Mina levantó la mano y del centro del vórtice salió una isla de roca volcánica negra. Conforme la isla ascendía en el centro del torbellino, el agua del mar se vertió en cascadas por los relucientes riscos negros. Mina colocó su trofeo en la isla, cual una preciada joya sobre una negra bandeja. La Torre de la Alta Hechicería, que otrora había estado bajo las aguas, ahora se alzaba sobre ellas.
La torre, con sus muros facetados de cristal, atrapaba y retenía la luz ambarina de los ojos de Mina, al igual que los ojos ambarinos atrapaban y retenían la torre.
El torbellino dejó de girar. El mar se calmó. El agua resbalaba entre las negras rocas de la recién nacida isla y se derramaba en torrentes por los tersos muros de cristal de la torre.
Mina sonrió. Entonces cayó redonda.
El resplandor ambarino se apagó. Sólo la luz de las dos lunas, una plateada y otra rojiza, se reflejó en los muros de la torre, sin parpadeos, porque aquellos ojos celestiales habían dejado de hacer guiños.
Se habían quedado abiertos de par en par por la impresión.
Beleño despertó al sentir agua fría en el rostro y un dolor palpitante en la cabeza. Ello lo llevó a la errónea conclusión de que era de nuevo un joven kender, de vuelta en su cama y con sus padres, que así lo despertaban tras descubrir que una combinación de agua y un buen cachete en la mejilla era la mejor forma de que se levantara el hijo que se pasaba las noches deambulando por cementerios.

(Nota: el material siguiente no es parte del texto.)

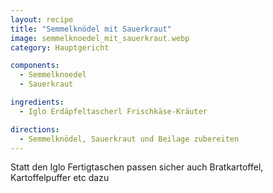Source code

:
 ```yaml
---
layout: recipe
title: "Semmelknödel mit Sauerkraut"
image: semmelknoedel_mit_sauerkraut.webp
category: Hauptgericht

components:
  - Semmelknoedel
  - Sauerkraut

ingredients:
  - Iglo Erdäpfeltascherl Frischkäse-Kräuter

directions:
  - Semmelknödel, Sauerkraut und Beilage zubereiten
---
```


Statt den Iglo Fertigtaschen passen sicher auch Bratkartoffel, Kartoffelpuffer etc dazu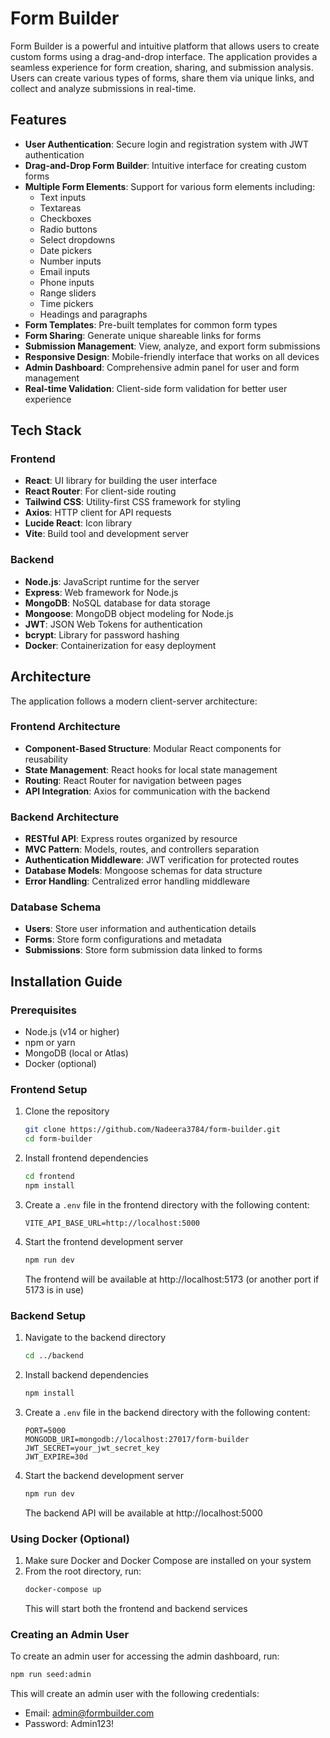# Form Builder

Form Builder is a powerful and intuitive platform that allows users to create custom forms using a drag-and-drop interface. The application provides a seamless experience for form creation, sharing, and submission analysis. Users can create various types of forms, share them via unique links, and collect and analyze submissions in real-time.

## Features

- **User Authentication**: Secure login and registration system with JWT authentication
- **Drag-and-Drop Form Builder**: Intuitive interface for creating custom forms
- **Multiple Form Elements**: Support for various form elements including:
  - Text inputs
  - Textareas
  - Checkboxes
  - Radio buttons
  - Select dropdowns
  - Date pickers
  - Number inputs
  - Email inputs
  - Phone inputs
  - Range sliders
  - Time pickers
  - Headings and paragraphs
- **Form Templates**: Pre-built templates for common form types
- **Form Sharing**: Generate unique shareable links for forms
- **Submission Management**: View, analyze, and export form submissions
- **Responsive Design**: Mobile-friendly interface that works on all devices
- **Admin Dashboard**: Comprehensive admin panel for user and form management
- **Real-time Validation**: Client-side form validation for better user experience

## Tech Stack

### Frontend
- **React**: UI library for building the user interface
- **React Router**: For client-side routing
- **Tailwind CSS**: Utility-first CSS framework for styling
- **Axios**: HTTP client for API requests
- **Lucide React**: Icon library
- **Vite**: Build tool and development server

### Backend
- **Node.js**: JavaScript runtime for the server
- **Express**: Web framework for Node.js
- **MongoDB**: NoSQL database for data storage
- **Mongoose**: MongoDB object modeling for Node.js
- **JWT**: JSON Web Tokens for authentication
- **bcrypt**: Library for password hashing
- **Docker**: Containerization for easy deployment

## Architecture

The application follows a modern client-server architecture:

### Frontend Architecture
- **Component-Based Structure**: Modular React components for reusability
- **State Management**: React hooks for local state management
- **Routing**: React Router for navigation between pages
- **API Integration**: Axios for communication with the backend

### Backend Architecture
- **RESTful API**: Express routes organized by resource
- **MVC Pattern**: Models, routes, and controllers separation
- **Authentication Middleware**: JWT verification for protected routes
- **Database Models**: Mongoose schemas for data structure
- **Error Handling**: Centralized error handling middleware

### Database Schema
- **Users**: Store user information and authentication details
- **Forms**: Store form configurations and metadata
- **Submissions**: Store form submission data linked to forms

## Installation Guide

### Prerequisites
- Node.js (v14 or higher)
- npm or yarn
- MongoDB (local or Atlas)
- Docker (optional)

### Frontend Setup
1. Clone the repository
   ```bash
   git clone https://github.com/Nadeera3784/form-builder.git
   cd form-builder
   ```

2. Install frontend dependencies
   ```bash
   cd frontend
   npm install
   ```

3. Create a `.env` file in the frontend directory with the following content:
   ```
   VITE_API_BASE_URL=http://localhost:5000
   ```

4. Start the frontend development server
   ```bash
   npm run dev
   ```
   The frontend will be available at http://localhost:5173 (or another port if 5173 is in use)

### Backend Setup
1. Navigate to the backend directory
   ```bash
   cd ../backend
   ```

2. Install backend dependencies
   ```bash
   npm install
   ```

3. Create a `.env` file in the backend directory with the following content:
   ```
   PORT=5000
   MONGODB_URI=mongodb://localhost:27017/form-builder
   JWT_SECRET=your_jwt_secret_key
   JWT_EXPIRE=30d
   ```

4. Start the backend development server
   ```bash
   npm run dev
   ```
   The backend API will be available at http://localhost:5000

### Using Docker (Optional)
1. Make sure Docker and Docker Compose are installed on your system
2. From the root directory, run:
   ```bash
   docker-compose up
   ```
   This will start both the frontend and backend services

### Creating an Admin User
To create an admin user for accessing the admin dashboard, run:
```bash
npm run seed:admin
```

This will create an admin user with the following credentials:
- Email: admin@formbuilder.com
- Password: Admin123!
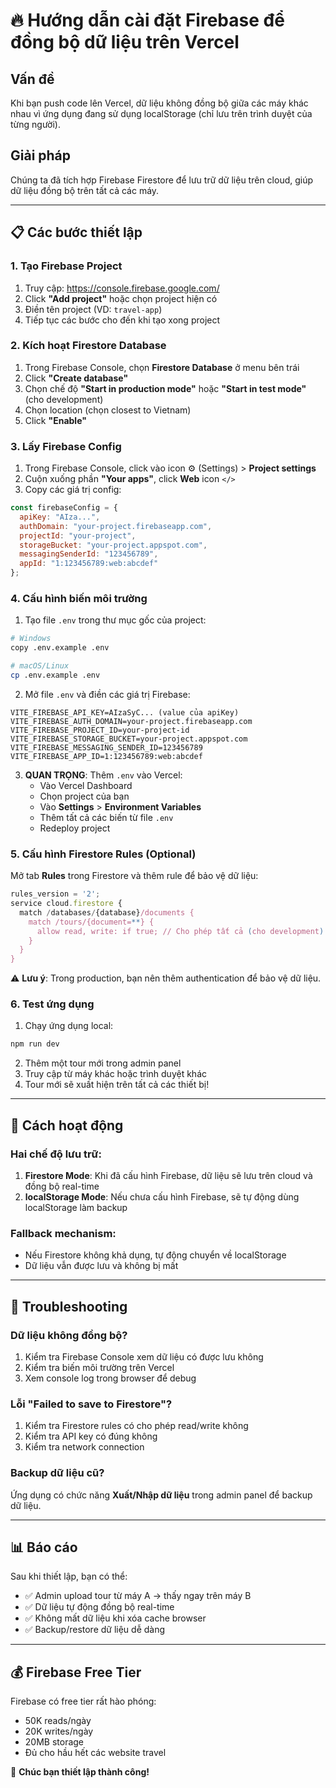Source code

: # 🔥 Hướng dẫn cài đặt Firebase để đồng bộ dữ liệu trên Vercel

## Vấn đề
Khi bạn push code lên Vercel, dữ liệu không đồng bộ giữa các máy khác nhau vì ứng dụng đang sử dụng localStorage (chỉ lưu trên trình duyệt của từng người).

## Giải pháp
Chúng ta đã tích hợp Firebase Firestore để lưu trữ dữ liệu trên cloud, giúp dữ liệu đồng bộ trên tất cả các máy.

---

## 📋 Các bước thiết lập

### 1. Tạo Firebase Project

1. Truy cập: https://console.firebase.google.com/
2. Click **"Add project"** hoặc chọn project hiện có
3. Điền tên project (VD: `travel-app`)
4. Tiếp tục các bước cho đến khi tạo xong project

### 2. Kích hoạt Firestore Database

1. Trong Firebase Console, chọn **Firestore Database** ở menu bên trái
2. Click **"Create database"**
3. Chọn chế độ **"Start in production mode"** hoặc **"Start in test mode"** (cho development)
4. Chọn location (chọn closest to Vietnam)
5. Click **"Enable"**

### 3. Lấy Firebase Config

1. Trong Firebase Console, click vào icon ⚙️ (Settings) > **Project settings**
2. Cuộn xuống phần **"Your apps"**, click **Web** icon `</>`
3. Copy các giá trị config:

```javascript
const firebaseConfig = {
  apiKey: "AIza...",
  authDomain: "your-project.firebaseapp.com",
  projectId: "your-project",
  storageBucket: "your-project.appspot.com",
  messagingSenderId: "123456789",
  appId: "1:123456789:web:abcdef"
};
```

### 4. Cấu hình biến môi trường

1. Tạo file `.env` trong thư mục gốc của project:

```bash
# Windows
copy .env.example .env

# macOS/Linux
cp .env.example .env
```

2. Mở file `.env` và điền các giá trị Firebase:

```env
VITE_FIREBASE_API_KEY=AIzaSyC... (value của apiKey)
VITE_FIREBASE_AUTH_DOMAIN=your-project.firebaseapp.com
VITE_FIREBASE_PROJECT_ID=your-project-id
VITE_FIREBASE_STORAGE_BUCKET=your-project.appspot.com
VITE_FIREBASE_MESSAGING_SENDER_ID=123456789
VITE_FIREBASE_APP_ID=1:123456789:web:abcdef
```

3. **QUAN TRỌNG**: Thêm `.env` vào Vercel:
   - Vào Vercel Dashboard
   - Chọn project của bạn
   - Vào **Settings** > **Environment Variables**
   - Thêm tất cả các biến từ file `.env`
   - Redeploy project

### 5. Cấu hình Firestore Rules (Optional)

Mở tab **Rules** trong Firestore và thêm rule để bảo vệ dữ liệu:

```javascript
rules_version = '2';
service cloud.firestore {
  match /databases/{database}/documents {
    match /tours/{document=**} {
      allow read, write: if true; // Cho phép tất cả (cho development)
    }
  }
}
```

⚠️ **Lưu ý**: Trong production, bạn nên thêm authentication để bảo vệ dữ liệu.

### 6. Test ứng dụng

1. Chạy ứng dụng local:
```bash
npm run dev
```

2. Thêm một tour mới trong admin panel
3. Truy cập từ máy khác hoặc trình duyệt khác
4. Tour mới sẽ xuất hiện trên tất cả các thiết bị!

---

## 🎯 Cách hoạt động

### Hai chế độ lưu trữ:

1. **Firestore Mode**: Khi đã cấu hình Firebase, dữ liệu sẽ lưu trên cloud và đồng bộ real-time
2. **localStorage Mode**: Nếu chưa cấu hình Firebase, sẽ tự động dùng localStorage làm backup

### Fallback mechanism:
- Nếu Firestore không khả dụng, tự động chuyển về localStorage
- Dữ liệu vẫn được lưu và không bị mất

---

## 🔧 Troubleshooting

### Dữ liệu không đồng bộ?
1. Kiểm tra Firebase Console xem dữ liệu có được lưu không
2. Kiểm tra biến môi trường trên Vercel
3. Xem console log trong browser để debug

### Lỗi "Failed to save to Firestore"?
1. Kiểm tra Firestore rules có cho phép read/write không
2. Kiểm tra API key có đúng không
3. Kiểm tra network connection

### Backup dữ liệu cũ?
Ứng dụng có chức năng **Xuất/Nhập dữ liệu** trong admin panel để backup dữ liệu.

---

## 📊 Báo cáo

Sau khi thiết lập, bạn có thể:
- ✅ Admin upload tour từ máy A → thấy ngay trên máy B
- ✅ Dữ liệu tự động đồng bộ real-time
- ✅ Không mất dữ liệu khi xóa cache browser
- ✅ Backup/restore dữ liệu dễ dàng

---

## 💰 Firebase Free Tier

Firebase có free tier rất hào phóng:
- 50K reads/ngày
- 20K writes/ngày
- 20MB storage
- Đủ cho hầu hết các website travel

🎉 **Chúc bạn thiết lập thành công!**

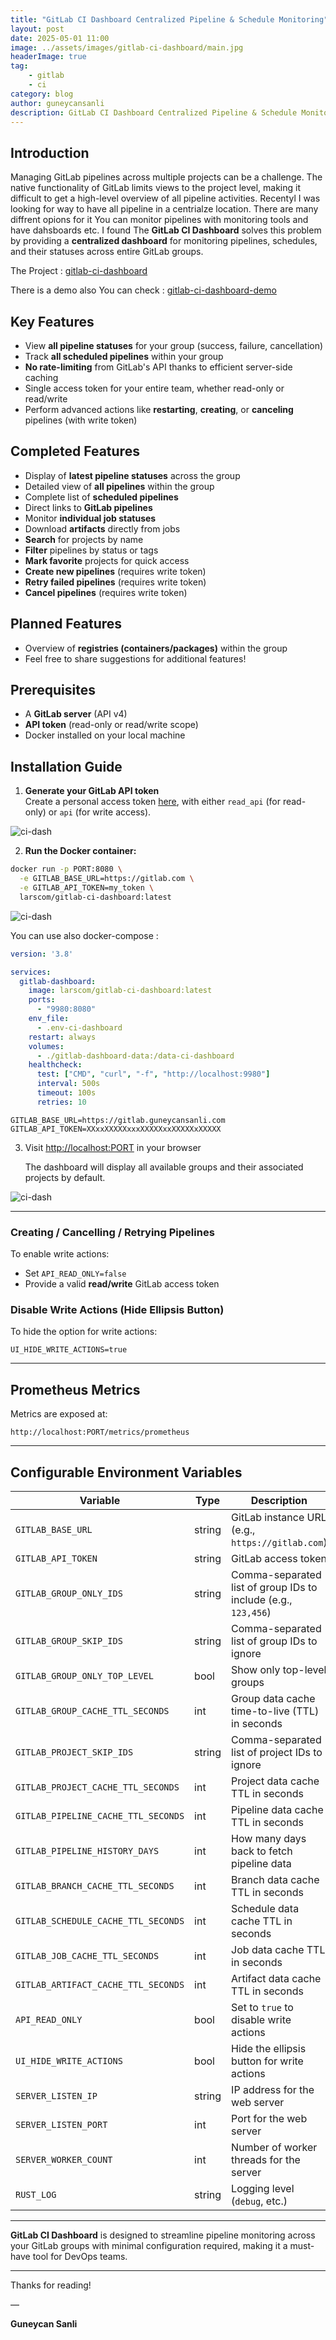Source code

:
 ```yaml
---
title: "GitLab CI Dashboard Centralized Pipeline & Schedule Monitoring"
layout: post
date: 2025-05-01 11:00
image: ../assets/images/gitlab-ci-dashboard/main.jpg
headerImage: true
tag:
    - gitlab
    - ci
category: blog
author: guneycansanli
description: GitLab CI Dashboard Centralized Pipeline & Schedule Monitoring
---
```


## Introduction

Managing GitLab pipelines across multiple projects can be a challenge. The native functionality of GitLab limits views to the project level, making it difficult to get a high-level overview of all pipeline activities. Recentyl I was looking for way to have all pipeline in a centrialze location. There are many diffrent opions for it You can monitor pipelines with monitoring tools and have dahsboards etc. I found The **GitLab CI Dashboard** solves this problem by providing a **centralized dashboard** for monitoring pipelines, schedules, and their statuses across entire GitLab groups. 

The Project : [gitlab-ci-dashboard](https://github.com/larscom/gitlab-ci-dashboard)

There is a demo also You can check : [gitlab-ci-dashboard-demo](https://github.com/larscom/gitlab-ci-dashboard)

## Key Features

- View **all pipeline statuses** for your group (success, failure, cancellation)
- Track **all scheduled pipelines** within your group
- **No rate-limiting** from GitLab's API thanks to efficient server-side caching
- Single access token for your entire team, whether read-only or read/write
- Perform advanced actions like **restarting**, **creating**, or **canceling** pipelines (with write token)

## Completed Features

- Display of **latest pipeline statuses** across the group
- Detailed view of **all pipelines** within the group
- Complete list of **scheduled pipelines**
- Direct links to **GitLab pipelines**
- Monitor **individual job statuses**
- Download **artifacts** directly from jobs
- **Search** for projects by name
- **Filter** pipelines by status or tags
- **Mark favorite** projects for quick access
- **Create new pipelines** (requires write token)
- **Retry failed pipelines** (requires write token)
- **Cancel pipelines** (requires write token)

## Planned Features

- Overview of **registries (containers/packages)** within the group
- Feel free to share suggestions for additional features!

## Prerequisites

- A **GitLab server** (API v4)
- **API token** (read-only or read/write scope)
- Docker installed on your local machine

## Installation Guide

1. **Generate your GitLab API token**  
   Create a personal access token [here](https://gitlab.com/-/profile/personal_access_tokens), with either `read_api` (for read-only) or `api` (for write access).

![ci-dash][2]

2. **Run the Docker container:**

```bash
docker run -p PORT:8080 \
  -e GITLAB_BASE_URL=https://gitlab.com \
  -e GITLAB_API_TOKEN=my_token \
  larscom/gitlab-ci-dashboard:latest
```

![ci-dash][1]


You can use also docker-compose : 

```yaml
version: '3.8'

services:
  gitlab-dashboard:
    image: larscom/gitlab-ci-dashboard:latest
    ports:
      - "9980:8080"
    env_file:
      - .env-ci-dashboard
    restart: always
    volumes:
      - ./gitlab-dashboard-data:/data-ci-dashboard 
    healthcheck:
      test: ["CMD", "curl", "-f", "http://localhost:9980"]
      interval: 500s
      timeout: 100s
      retries: 10
```

```.env-ci-dashboard
GITLAB_BASE_URL=https://gitlab.guneycansanli.com
GITLAB_API_TOKEN=XXxxXXXXXxxxXXXXXxxXXXXXxXXXXX
```


3. Visit [http://localhost:PORT](http://localhost:PORT) in your browser

   The dashboard will display all available groups and their associated projects by default.


![ci-dash][3]

---

### Creating / Cancelling / Retrying Pipelines

To enable write actions:

- Set `API_READ_ONLY=false`
- Provide a valid **read/write** GitLab access token

### Disable Write Actions (Hide Ellipsis Button)

To hide the option for write actions:

```env
UI_HIDE_WRITE_ACTIONS=true
```

---

## Prometheus Metrics

Metrics are exposed at:

```
http://localhost:PORT/metrics/prometheus
```

---

## Configurable Environment Variables

| Variable | Type | Description | Required | Default |
|---------|------|-------------|----------|---------|
| `GITLAB_BASE_URL` | string | GitLab instance URL (e.g., `https://gitlab.com`) | ✅ | – |
| `GITLAB_API_TOKEN` | string | GitLab access token | ✅ | – |
| `GITLAB_GROUP_ONLY_IDS` | string | Comma-separated list of group IDs to include (e.g., `123,456`) | ❌ | – |
| `GITLAB_GROUP_SKIP_IDS` | string | Comma-separated list of group IDs to ignore | ❌ | – |
| `GITLAB_GROUP_ONLY_TOP_LEVEL` | bool | Show only top-level groups | ❌ | false |
| `GITLAB_GROUP_CACHE_TTL_SECONDS` | int | Group data cache time-to-live (TTL) in seconds | ❌ | 300 |
| `GITLAB_PROJECT_SKIP_IDS` | string | Comma-separated list of project IDs to ignore | ❌ | – |
| `GITLAB_PROJECT_CACHE_TTL_SECONDS` | int | Project data cache TTL in seconds | ❌ | 300 |
| `GITLAB_PIPELINE_CACHE_TTL_SECONDS` | int | Pipeline data cache TTL in seconds | ❌ | 5 |
| `GITLAB_PIPELINE_HISTORY_DAYS` | int | How many days back to fetch pipeline data | ❌ | 5 |
| `GITLAB_BRANCH_CACHE_TTL_SECONDS` | int | Branch data cache TTL in seconds | ❌ | 60 |
| `GITLAB_SCHEDULE_CACHE_TTL_SECONDS` | int | Schedule data cache TTL in seconds | ❌ | 300 |
| `GITLAB_JOB_CACHE_TTL_SECONDS` | int | Job data cache TTL in seconds | ❌ | 5 |
| `GITLAB_ARTIFACT_CACHE_TTL_SECONDS` | int | Artifact data cache TTL in seconds | ❌ | 1800 |
| `API_READ_ONLY` | bool | Set to `true` to disable write actions | ❌ | true |
| `UI_HIDE_WRITE_ACTIONS` | bool | Hide the ellipsis button for write actions | ❌ | false |
| `SERVER_LISTEN_IP` | string | IP address for the web server | ❌ | `0.0.0.0` |
| `SERVER_LISTEN_PORT` | int | Port for the web server | ❌ | `8080` |
| `SERVER_WORKER_COUNT` | int | Number of worker threads for the server | ❌ | CPU-specific |
| `RUST_LOG` | string | Logging level (`debug`, etc.) | ❌ | – |


---

**GitLab CI Dashboard** is designed to streamline pipeline monitoring across your GitLab groups with minimal configuration required, making it a must-have tool for DevOps teams.


---

Thanks for reading!

—

**Guneycan Sanli**


[1]: ../assets/images/gitlab-ci-dashboard/ci-dashboard-1.jpg
[2]: ../assets/images/gitlab-ci-dashboard/ci-dashboard-2.jpg
[3]: ../assets/images/gitlab-ci-dashboard/ci-dashboard-3.jpg

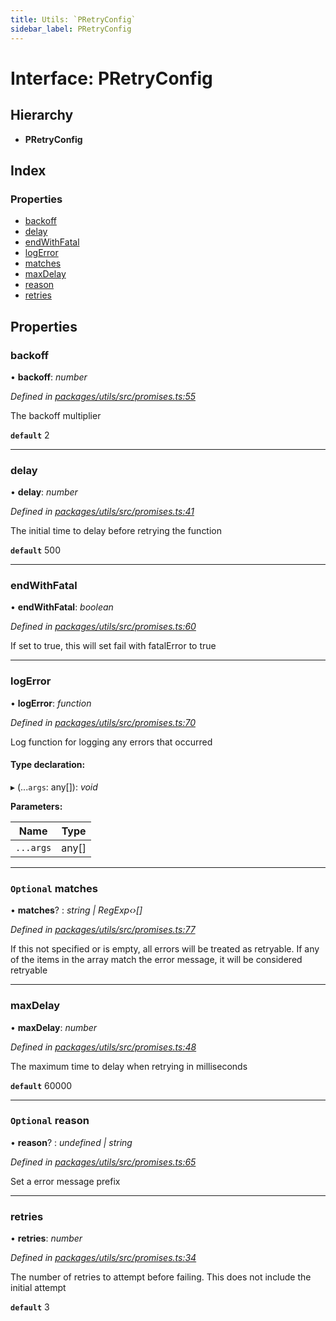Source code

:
 ```yaml
---
title: Utils: `PRetryConfig`
sidebar_label: PRetryConfig
---
```


# Interface: PRetryConfig

## Hierarchy

* **PRetryConfig**

## Index

### Properties

* [backoff](pretryconfig.md#backoff)
* [delay](pretryconfig.md#delay)
* [endWithFatal](pretryconfig.md#endwithfatal)
* [logError](pretryconfig.md#logerror)
* [matches](pretryconfig.md#optional-matches)
* [maxDelay](pretryconfig.md#maxdelay)
* [reason](pretryconfig.md#optional-reason)
* [retries](pretryconfig.md#retries)

## Properties

###  backoff

• **backoff**: *number*

*Defined in [packages/utils/src/promises.ts:55](https://github.com/terascope/teraslice/blob/f95bb5556/packages/utils/src/promises.ts#L55)*

The backoff multiplier

**`default`** 2

___

###  delay

• **delay**: *number*

*Defined in [packages/utils/src/promises.ts:41](https://github.com/terascope/teraslice/blob/f95bb5556/packages/utils/src/promises.ts#L41)*

The initial time to delay before retrying the function

**`default`** 500

___

###  endWithFatal

• **endWithFatal**: *boolean*

*Defined in [packages/utils/src/promises.ts:60](https://github.com/terascope/teraslice/blob/f95bb5556/packages/utils/src/promises.ts#L60)*

If set to true, this will set fail with fatalError to true

___

###  logError

• **logError**: *function*

*Defined in [packages/utils/src/promises.ts:70](https://github.com/terascope/teraslice/blob/f95bb5556/packages/utils/src/promises.ts#L70)*

Log function for logging any errors that occurred

#### Type declaration:

▸ (...`args`: any[]): *void*

**Parameters:**

Name | Type |
------ | ------ |
`...args` | any[] |

___

### `Optional` matches

• **matches**? : *string | RegExp‹›[]*

*Defined in [packages/utils/src/promises.ts:77](https://github.com/terascope/teraslice/blob/f95bb5556/packages/utils/src/promises.ts#L77)*

If this not specified or is empty, all errors will be treated as retryable.
If any of the items in the array match the error message,
it will be considered retryable

___

###  maxDelay

• **maxDelay**: *number*

*Defined in [packages/utils/src/promises.ts:48](https://github.com/terascope/teraslice/blob/f95bb5556/packages/utils/src/promises.ts#L48)*

The maximum time to delay when retrying in milliseconds

**`default`** 60000

___

### `Optional` reason

• **reason**? : *undefined | string*

*Defined in [packages/utils/src/promises.ts:65](https://github.com/terascope/teraslice/blob/f95bb5556/packages/utils/src/promises.ts#L65)*

Set a error message prefix

___

###  retries

• **retries**: *number*

*Defined in [packages/utils/src/promises.ts:34](https://github.com/terascope/teraslice/blob/f95bb5556/packages/utils/src/promises.ts#L34)*

The number of retries to attempt before failing.
This does not include the initial attempt

**`default`** 3
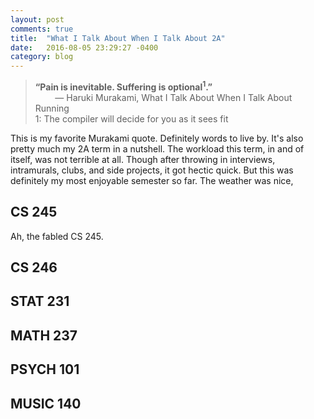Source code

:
 ```yaml
---
layout: post
comments: true
title:  "What I Talk About When I Talk About 2A"
date:   2016-08-05 23:29:27 -0400
category: blog
---
```


> **“Pain is inevitable. Suffering is optional<sup>1</sup>.”**  
> &nbsp; &nbsp; &nbsp; &nbsp; ― Haruki Murakami, What I Talk About When I Talk About Running   
> 1: The compiler will decide for you as it sees fit

This is my favorite Murakami quote. Definitely words to live by. It's also pretty much my 2A term in a nutshell. The workload this term, in and of itself, was not terrible at all. Though after throwing in interviews, intramurals, clubs, and side projects, it got hectic quick. But this was definitely my most enjoyable semester so far. The weather was nice,

## CS 245

Ah, the fabled CS 245.

## CS 246

## STAT 231



## MATH 237

## PSYCH 101

## MUSIC 140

—¡Todavía está oscuro, madre! —farfulló Beleño, irritado, y se dio la vuelta. Su madre ladró.
A Beleño le pareció que ese comportamiento era raro en una madre, aunque fuese una madre kender, pero la cabeza le dolía demasiado para pensar en ello. Sólo quería volver a dormirse, así que cerró los ojos e intentó no hacer caso del agua fría que se le colaba por las calzas.
Su madre lo mordió dolorosamente en una oreja.
—¡Oh, mamá, de verdad! —exclamó Beleño, indignado, tras lo cual se sentó y abrió los ojos—. ¿Madre?
No veía nada, pero advirtió que no descansaba en la cama, sino sobre un montón de piedras puntiagudas y cortantes que se le clavaban en los lugares más blandos. Además, la humedad las cubría y cada vez se mojaban más.